In addition to enrollment, here are the public school issues EducationNC is watching and worrying about in 2022, especially relative to whether our educators have the bandwidth in the middle of a pandemic to advocate for themselves and the profession.
A new licensure plan that would change how teachers are compensated
This new licensure plan is likely to be introduced in the long session of the legislature beginning in 2023 which gives educator this year to weigh in. The Professional Educator Preparation and Standards Commission (PEPSC) and then the N.C. State Board of Education will take the plan up next. Superintendent of Greene County Patrick Miller currently chairs PEPSC, and who leads that commission will continue to be worth watching.
How our public schools are funded
In the budget passed by the legislature, there is a provision — section 7.17(a) of Senate Bill 105 titled “full-time equivalency of public school students — directing the N.C. State Board of Education to figure out a formula for using full-time equivalency as a measure for per-pupil funding rather than ADM. Full-time equivalency, also known as FTE, is a way to measure the amount of course hours taken by students to fund, typically, institutes of higher learning, such as universities and community colleges.
The provision directs the State Board to report to lawmakers by April 15, 2022 on an FTE formula.
A move to funding based on FTE rather than ADM would be a departure from the way education has traditionally been funded in North Carolina. We are watching for the overall impact on public school funding as well as the impact on public schools providing services to homeschool students and for community colleges serving public school students.
How did we get here?
Back in 2009, the legislature commissioned an evaluation of North Carolina’s school finance system by Denver-based consulting firm Augenblick, Palaich and Associates (APA). A final report was submitted to lawmakers in September 2010, entitled “Recommendations to strengthen North Carolina’s school funding system,” and while there was bipartisan support for pursuing school finance reform, it was put on hold because of the Great Recession.
Five years later, after the recession abated, the legislature asked the now defunct Program Evaluation Division to prepare this report. Hold on for the name of the report: “Allotment-specific and system-level issues adversely affect North Carolina’s distribution of K-12 resources.”
A legislative commission was convened in 2017 to take up the recommendations and the reports. It seemed like legislation might be taken up and then COVID happened.
The special provision in the budget could lead to significant changes in the appropriations for public schools. Please stay tuned and prepare to weigh in.
On Leandro and providing a sound, basic education to our students
The Leandro case continues to unfold, and now it is before the N.C. Supreme Court again.
From who is a party to the merits of the case, it now also raises broader questions, including separation of powers of the executive, legislative, and judicial branches of government. Here is information on how to follow the case.

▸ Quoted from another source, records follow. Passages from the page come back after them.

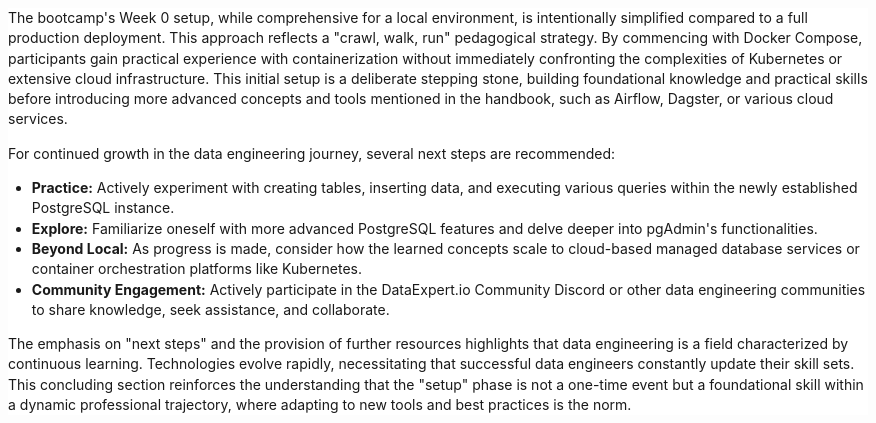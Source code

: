 The bootcamp's Week 0 setup, while comprehensive for a local environment, is intentionally simplified compared to a full production deployment. This approach reflects a "crawl, walk, run" pedagogical strategy. By commencing with Docker Compose, participants gain practical experience with containerization without immediately confronting the complexities of Kubernetes or extensive cloud infrastructure. This initial setup is a deliberate stepping stone, building foundational knowledge and practical skills before introducing more advanced concepts and tools mentioned in the handbook, such as Airflow, Dagster, or various cloud services.

For continued growth in the data engineering journey, several next steps are recommended:

- **Practice:** Actively experiment with creating tables, inserting data, and executing various queries within the newly established PostgreSQL instance.
- **Explore:** Familiarize oneself with more advanced PostgreSQL features and delve deeper into pgAdmin's functionalities.
- **Beyond Local:** As progress is made, consider how the learned concepts scale to cloud-based managed database services or container orchestration platforms like Kubernetes.
- **Community Engagement:** Actively participate in the DataExpert.io Community Discord  or other data engineering communities to share knowledge, seek assistance, and collaborate.

The emphasis on "next steps" and the provision of further resources  highlights that data engineering is a field characterized by continuous learning. Technologies evolve rapidly, necessitating that successful data engineers constantly update their skill sets. This concluding section reinforces the understanding that the "setup" phase is not a one-time event but a foundational skill within a dynamic professional trajectory, where adapting to new tools and best practices is the norm.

In a sobering moment for me this year, an educator now philanthropist wondered when and if the case would lead to dollars for a classroom, school, or district.
In addition to the court case, here are some things to watch this year:
A federal constitutional right?
In my travels, most people don’t realize there isn’t a right to education afforded by the U.S. Constitution. But now there is the beginning of a movement to create a federal constitutional right to a quality education. You can watch a conversation about the potential impact this could have on closing racial and economic achievement gaps in America here.
Inputs versus outcomes
In light of the Republican wins in the legislature in 2020, considering Leandro through a conservative lens could help find common ground.
First question. Is public education an appropriate role of government? Consider the percentage of students educated in public schools.
Second question. What percent of students are not getting a sound, basic education, and are there district by district differences?
While the court, the WestEd report, and the comprehensive remedial plan have considered outcomes, increasingly the case has become about inputs.
Recently, I asked two principals how many of the kids in their schools were not receiving a sound, basic education. Silence first. Then they both shook their heads. If it were up to you, I asked, how would you assess whether a sound, basic education is being provided? We need a way for teachers, principals, and superintendents to think about whether they are providing their students a sound, basic education.
What outcomes matter? Kindergarten readiness? Literacy? Financial literacy? School attendance? A transition plan for dropouts? ACT? FAFSA? High school graduation? A transition plan to career or college? Earning a family-sustaining living wage?
How do we measure those outcomes and what are the benchmarks? One possibility is to align outcomes with the myFutureNC performance indicators.
Third question. Is there a fiscally-responsible approach to additional investments towards those outcomes district by district with evaluation?
Fourth question. Could innovation play a role in moving us more quickly towards those outcomes?
In addition to the court case, we are watching what’s happening with the Hunt-Lee Commission, which will report its recommendations in April, and the N.C. House Select Committee on an Education System for North Carolina’s Future, which begins its deliberations today.
Editor’s Note: Patrick Miller serves on the board of EducationNC.